What is required: Each entry is to be restated word for word, with nothing omitted.

Data:

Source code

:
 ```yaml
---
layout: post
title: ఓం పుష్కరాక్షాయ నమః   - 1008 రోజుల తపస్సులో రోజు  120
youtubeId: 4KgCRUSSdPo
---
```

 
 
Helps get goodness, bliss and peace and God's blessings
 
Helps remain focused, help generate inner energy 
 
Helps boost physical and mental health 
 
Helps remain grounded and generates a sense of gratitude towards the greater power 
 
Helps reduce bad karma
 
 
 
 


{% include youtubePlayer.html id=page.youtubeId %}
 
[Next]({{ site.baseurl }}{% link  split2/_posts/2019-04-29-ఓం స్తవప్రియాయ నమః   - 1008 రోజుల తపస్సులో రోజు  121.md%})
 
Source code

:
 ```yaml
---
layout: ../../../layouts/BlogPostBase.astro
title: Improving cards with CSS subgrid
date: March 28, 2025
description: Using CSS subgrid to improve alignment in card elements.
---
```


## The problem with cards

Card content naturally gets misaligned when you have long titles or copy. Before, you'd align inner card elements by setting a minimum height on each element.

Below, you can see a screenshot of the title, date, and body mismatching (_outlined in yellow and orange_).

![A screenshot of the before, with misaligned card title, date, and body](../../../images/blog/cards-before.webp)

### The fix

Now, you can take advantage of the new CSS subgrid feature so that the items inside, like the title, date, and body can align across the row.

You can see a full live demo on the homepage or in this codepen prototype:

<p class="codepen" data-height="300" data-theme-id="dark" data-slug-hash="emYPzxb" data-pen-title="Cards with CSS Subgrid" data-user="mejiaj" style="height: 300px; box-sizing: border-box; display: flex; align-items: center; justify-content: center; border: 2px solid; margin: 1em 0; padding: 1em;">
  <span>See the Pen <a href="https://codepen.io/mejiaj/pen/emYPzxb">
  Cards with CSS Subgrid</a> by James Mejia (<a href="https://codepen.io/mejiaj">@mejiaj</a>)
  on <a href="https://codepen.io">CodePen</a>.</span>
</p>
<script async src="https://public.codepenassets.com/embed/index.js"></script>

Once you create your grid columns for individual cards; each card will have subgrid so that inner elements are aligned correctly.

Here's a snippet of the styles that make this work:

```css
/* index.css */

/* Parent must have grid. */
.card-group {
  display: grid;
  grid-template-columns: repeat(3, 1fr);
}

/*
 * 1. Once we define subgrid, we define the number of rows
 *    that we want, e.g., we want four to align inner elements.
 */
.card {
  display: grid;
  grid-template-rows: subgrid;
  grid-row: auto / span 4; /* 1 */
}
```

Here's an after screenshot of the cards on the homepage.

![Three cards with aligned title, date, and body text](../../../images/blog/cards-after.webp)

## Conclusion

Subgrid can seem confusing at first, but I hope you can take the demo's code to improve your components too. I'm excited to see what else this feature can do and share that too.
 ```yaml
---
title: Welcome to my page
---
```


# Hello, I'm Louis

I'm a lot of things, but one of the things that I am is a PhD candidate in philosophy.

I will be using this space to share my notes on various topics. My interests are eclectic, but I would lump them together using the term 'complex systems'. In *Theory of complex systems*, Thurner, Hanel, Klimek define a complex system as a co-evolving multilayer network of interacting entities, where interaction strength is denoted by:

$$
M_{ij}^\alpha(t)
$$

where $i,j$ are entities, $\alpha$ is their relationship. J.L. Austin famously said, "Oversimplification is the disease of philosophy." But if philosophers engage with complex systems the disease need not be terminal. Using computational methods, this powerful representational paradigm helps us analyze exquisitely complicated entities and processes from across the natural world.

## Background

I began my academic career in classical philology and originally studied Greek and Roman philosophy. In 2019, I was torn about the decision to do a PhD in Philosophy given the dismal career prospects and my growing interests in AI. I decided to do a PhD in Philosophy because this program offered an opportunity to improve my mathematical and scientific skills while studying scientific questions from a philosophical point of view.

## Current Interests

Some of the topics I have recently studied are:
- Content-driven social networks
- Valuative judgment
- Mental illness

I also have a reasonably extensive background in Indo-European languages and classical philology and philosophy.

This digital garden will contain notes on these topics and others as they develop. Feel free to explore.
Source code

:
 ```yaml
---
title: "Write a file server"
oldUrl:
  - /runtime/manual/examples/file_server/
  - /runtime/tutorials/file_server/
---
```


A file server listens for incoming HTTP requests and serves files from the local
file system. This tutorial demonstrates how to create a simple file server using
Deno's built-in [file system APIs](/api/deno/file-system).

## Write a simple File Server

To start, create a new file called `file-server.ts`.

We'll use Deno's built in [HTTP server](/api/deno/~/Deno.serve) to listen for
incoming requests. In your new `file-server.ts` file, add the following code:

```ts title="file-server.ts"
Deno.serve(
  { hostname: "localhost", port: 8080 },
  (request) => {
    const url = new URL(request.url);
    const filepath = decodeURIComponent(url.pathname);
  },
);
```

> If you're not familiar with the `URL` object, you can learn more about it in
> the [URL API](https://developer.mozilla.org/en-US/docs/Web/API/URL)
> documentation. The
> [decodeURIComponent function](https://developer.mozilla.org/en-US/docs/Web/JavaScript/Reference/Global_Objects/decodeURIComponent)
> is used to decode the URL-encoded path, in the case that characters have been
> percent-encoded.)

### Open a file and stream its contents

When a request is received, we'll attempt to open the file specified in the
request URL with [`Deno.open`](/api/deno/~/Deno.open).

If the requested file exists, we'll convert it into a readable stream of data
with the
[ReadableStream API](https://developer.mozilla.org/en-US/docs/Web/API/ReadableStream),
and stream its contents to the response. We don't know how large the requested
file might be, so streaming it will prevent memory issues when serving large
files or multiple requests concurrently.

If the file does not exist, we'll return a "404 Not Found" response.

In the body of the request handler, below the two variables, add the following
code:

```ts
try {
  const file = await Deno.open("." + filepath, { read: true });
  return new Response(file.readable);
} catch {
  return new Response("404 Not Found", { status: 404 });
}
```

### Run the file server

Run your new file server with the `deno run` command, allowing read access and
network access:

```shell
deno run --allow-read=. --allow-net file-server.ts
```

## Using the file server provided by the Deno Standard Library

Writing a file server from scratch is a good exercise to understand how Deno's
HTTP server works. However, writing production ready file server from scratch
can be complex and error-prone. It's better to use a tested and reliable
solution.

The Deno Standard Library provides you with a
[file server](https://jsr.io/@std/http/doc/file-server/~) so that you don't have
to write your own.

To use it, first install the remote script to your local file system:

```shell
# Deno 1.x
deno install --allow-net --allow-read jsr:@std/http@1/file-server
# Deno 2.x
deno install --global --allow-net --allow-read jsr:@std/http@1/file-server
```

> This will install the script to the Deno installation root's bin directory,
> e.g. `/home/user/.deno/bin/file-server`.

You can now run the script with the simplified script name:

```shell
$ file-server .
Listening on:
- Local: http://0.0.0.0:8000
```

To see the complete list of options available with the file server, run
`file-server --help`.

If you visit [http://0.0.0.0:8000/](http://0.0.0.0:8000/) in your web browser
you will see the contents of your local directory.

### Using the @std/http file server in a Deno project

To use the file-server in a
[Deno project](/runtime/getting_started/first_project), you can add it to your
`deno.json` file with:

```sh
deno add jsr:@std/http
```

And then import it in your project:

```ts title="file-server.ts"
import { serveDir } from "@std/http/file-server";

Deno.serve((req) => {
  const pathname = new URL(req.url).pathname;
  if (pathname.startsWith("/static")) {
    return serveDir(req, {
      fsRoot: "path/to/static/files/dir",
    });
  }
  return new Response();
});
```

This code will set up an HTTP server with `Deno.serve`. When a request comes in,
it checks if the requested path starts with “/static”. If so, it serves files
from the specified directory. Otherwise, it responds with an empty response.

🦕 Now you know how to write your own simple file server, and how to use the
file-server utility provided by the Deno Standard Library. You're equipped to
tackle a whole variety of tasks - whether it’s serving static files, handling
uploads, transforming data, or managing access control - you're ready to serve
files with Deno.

Exercise solution:
Source code

:
 ```yaml
---
layout: post
title: ఓం పుష్కరాక్షాయ నమః   - 1008 రోజుల తపస్సులో రోజు  120
youtubeId: 4KgCRUSSdPo
---
```

 
 
Helps get goodness, bliss and peace and God's blessings
 
Helps remain focused, help generate inner energy 
 
Helps boost physical and mental health 
 
Helps remain grounded and generates a sense of gratitude towards the greater power 
 
Helps reduce bad karma
 
 
 
 


{% include youtubePlayer.html id=page.youtubeId %}
 
[Next]({{ site.baseurl }}{% link  split2/_posts/2019-04-29-ఓం స్తవప్రియాయ నమః   - 1008 రోజుల తపస్సులో రోజు  121.md%})
 
Source code

:
 ```yaml
---
layout: ../../../layouts/BlogPostBase.astro
title: Improving cards with CSS subgrid
date: March 28, 2025
description: Using CSS subgrid to improve alignment in card elements.
---
```


## The problem with cards

Card content naturally gets misaligned when you have long titles or copy. Before, you'd align inner card elements by setting a minimum height on each element.

Below, you can see a screenshot of the title, date, and body mismatching (_outlined in yellow and orange_).

![A screenshot of the before, with misaligned card title, date, and body](../../../images/blog/cards-before.webp)

### The fix

Now, you can take advantage of the new CSS subgrid feature so that the items inside, like the title, date, and body can align across the row.

You can see a full live demo on the homepage or in this codepen prototype:

<p class="codepen" data-height="300" data-theme-id="dark" data-slug-hash="emYPzxb" data-pen-title="Cards with CSS Subgrid" data-user="mejiaj" style="height: 300px; box-sizing: border-box; display: flex; align-items: center; justify-content: center; border: 2px solid; margin: 1em 0; padding: 1em;">
  <span>See the Pen <a href="https://codepen.io/mejiaj/pen/emYPzxb">
  Cards with CSS Subgrid</a> by James Mejia (<a href="https://codepen.io/mejiaj">@mejiaj</a>)
  on <a href="https://codepen.io">CodePen</a>.</span>
</p>
<script async src="https://public.codepenassets.com/embed/index.js"></script>

Once you create your grid columns for individual cards; each card will have subgrid so that inner elements are aligned correctly.

Here's a snippet of the styles that make this work:

```css
/* index.css */

/* Parent must have grid. */
.card-group {
  display: grid;
  grid-template-columns: repeat(3, 1fr);
}

/*
 * 1. Once we define subgrid, we define the number of rows
 *    that we want, e.g., we want four to align inner elements.
 */
.card {
  display: grid;
  grid-template-rows: subgrid;
  grid-row: auto / span 4; /* 1 */
}
```

Here's an after screenshot of the cards on the homepage.

![Three cards with aligned title, date, and body text](../../../images/blog/cards-after.webp)

## Conclusion

Subgrid can seem confusing at first, but I hope you can take the demo's code to improve your components too. I'm excited to see what else this feature can do and share that too.
 ```yaml
---
title: Welcome to my page
---
```


# Hello, I'm Louis

I'm a lot of things, but one of the things that I am is a PhD candidate in philosophy.

I will be using this space to share my notes on various topics. My interests are eclectic, but I would lump them together using the term 'complex systems'. In *Theory of complex systems*, Thurner, Hanel, Klimek define a complex system as a co-evolving multilayer network of interacting entities, where interaction strength is denoted by:

$$
M_{ij}^\alpha(t)
$$

where $i,j$ are entities, $\alpha$ is their relationship. J.L. Austin famously said, "Oversimplification is the disease of philosophy." But if philosophers engage with complex systems the disease need not be terminal. Using computational methods, this powerful representational paradigm helps us analyze exquisitely complicated entities and processes from across the natural world.

## Background

I began my academic career in classical philology and originally studied Greek and Roman philosophy. In 2019, I was torn about the decision to do a PhD in Philosophy given the dismal career prospects and my growing interests in AI. I decided to do a PhD in Philosophy because this program offered an opportunity to improve my mathematical and scientific skills while studying scientific questions from a philosophical point of view.

## Current Interests

Some of the topics I have recently studied are:
- Content-driven social networks
- Valuative judgment
- Mental illness

I also have a reasonably extensive background in Indo-European languages and classical philology and philosophy.

This digital garden will contain notes on these topics and others as they develop. Feel free to explore.
Source code

:
 ```yaml
---
title: "Write a file server"
oldUrl:
  - /runtime/manual/examples/file_server/
  - /runtime/tutorials/file_server/
---
```


A file server listens for incoming HTTP requests and serves files from the local
file system. This tutorial demonstrates how to create a simple file server using
Deno's built-in [file system APIs](/api/deno/file-system).

## Write a simple File Server

To start, create a new file called `file-server.ts`.

We'll use Deno's built in [HTTP server](/api/deno/~/Deno.serve) to listen for
incoming requests. In your new `file-server.ts` file, add the following code:

```ts title="file-server.ts"
Deno.serve(
  { hostname: "localhost", port: 8080 },
  (request) => {
    const url = new URL(request.url);
    const filepath = decodeURIComponent(url.pathname);
  },
);
```

> If you're not familiar with the `URL` object, you can learn more about it in
> the [URL API](https://developer.mozilla.org/en-US/docs/Web/API/URL)
> documentation. The
> [decodeURIComponent function](https://developer.mozilla.org/en-US/docs/Web/JavaScript/Reference/Global_Objects/decodeURIComponent)
> is used to decode the URL-encoded path, in the case that characters have been
> percent-encoded.)

### Open a file and stream its contents

When a request is received, we'll attempt to open the file specified in the
request URL with [`Deno.open`](/api/deno/~/Deno.open).

If the requested file exists, we'll convert it into a readable stream of data
with the
[ReadableStream API](https://developer.mozilla.org/en-US/docs/Web/API/ReadableStream),
and stream its contents to the response. We don't know how large the requested
file might be, so streaming it will prevent memory issues when serving large
files or multiple requests concurrently.

If the file does not exist, we'll return a "404 Not Found" response.

In the body of the request handler, below the two variables, add the following
code:

```ts
try {
  const file = await Deno.open("." + filepath, { read: true });
  return new Response(file.readable);
} catch {
  return new Response("404 Not Found", { status: 404 });
}
```

### Run the file server

Run your new file server with the `deno run` command, allowing read access and
network access:

```shell
deno run --allow-read=. --allow-net file-server.ts
```

## Using the file server provided by the Deno Standard Library

Writing a file server from scratch is a good exercise to understand how Deno's
HTTP server works. However, writing production ready file server from scratch
can be complex and error-prone. It's better to use a tested and reliable
solution.

The Deno Standard Library provides you with a
[file server](https://jsr.io/@std/http/doc/file-server/~) so that you don't have
to write your own.

To use it, first install the remote script to your local file system:

```shell
# Deno 1.x
deno install --allow-net --allow-read jsr:@std/http@1/file-server
# Deno 2.x
deno install --global --allow-net --allow-read jsr:@std/http@1/file-server
```

> This will install the script to the Deno installation root's bin directory,
> e.g. `/home/user/.deno/bin/file-server`.

You can now run the script with the simplified script name:

```shell
$ file-server .
Listening on:
- Local: http://0.0.0.0:8000
```

To see the complete list of options available with the file server, run
`file-server --help`.

If you visit [http://0.0.0.0:8000/](http://0.0.0.0:8000/) in your web browser
you will see the contents of your local directory.

### Using the @std/http file server in a Deno project

To use the file-server in a
[Deno project](/runtime/getting_started/first_project), you can add it to your
`deno.json` file with:

```sh
deno add jsr:@std/http
```

And then import it in your project:

```ts title="file-server.ts"
import { serveDir } from "@std/http/file-server";

Deno.serve((req) => {
  const pathname = new URL(req.url).pathname;
  if (pathname.startsWith("/static")) {
    return serveDir(req, {
      fsRoot: "path/to/static/files/dir",
    });
  }
  return new Response();
});
```

This code will set up an HTTP server with `Deno.serve`. When a request comes in,
it checks if the requested path starts with “/static”. If so, it serves files
from the specified directory. Otherwise, it responds with an empty response.

🦕 Now you know how to write your own simple file server, and how to use the
file-server utility provided by the Deno Standard Library. You're equipped to
tackle a whole variety of tasks - whether it’s serving static files, handling
uploads, transforming data, or managing access control - you're ready to serve
files with Deno.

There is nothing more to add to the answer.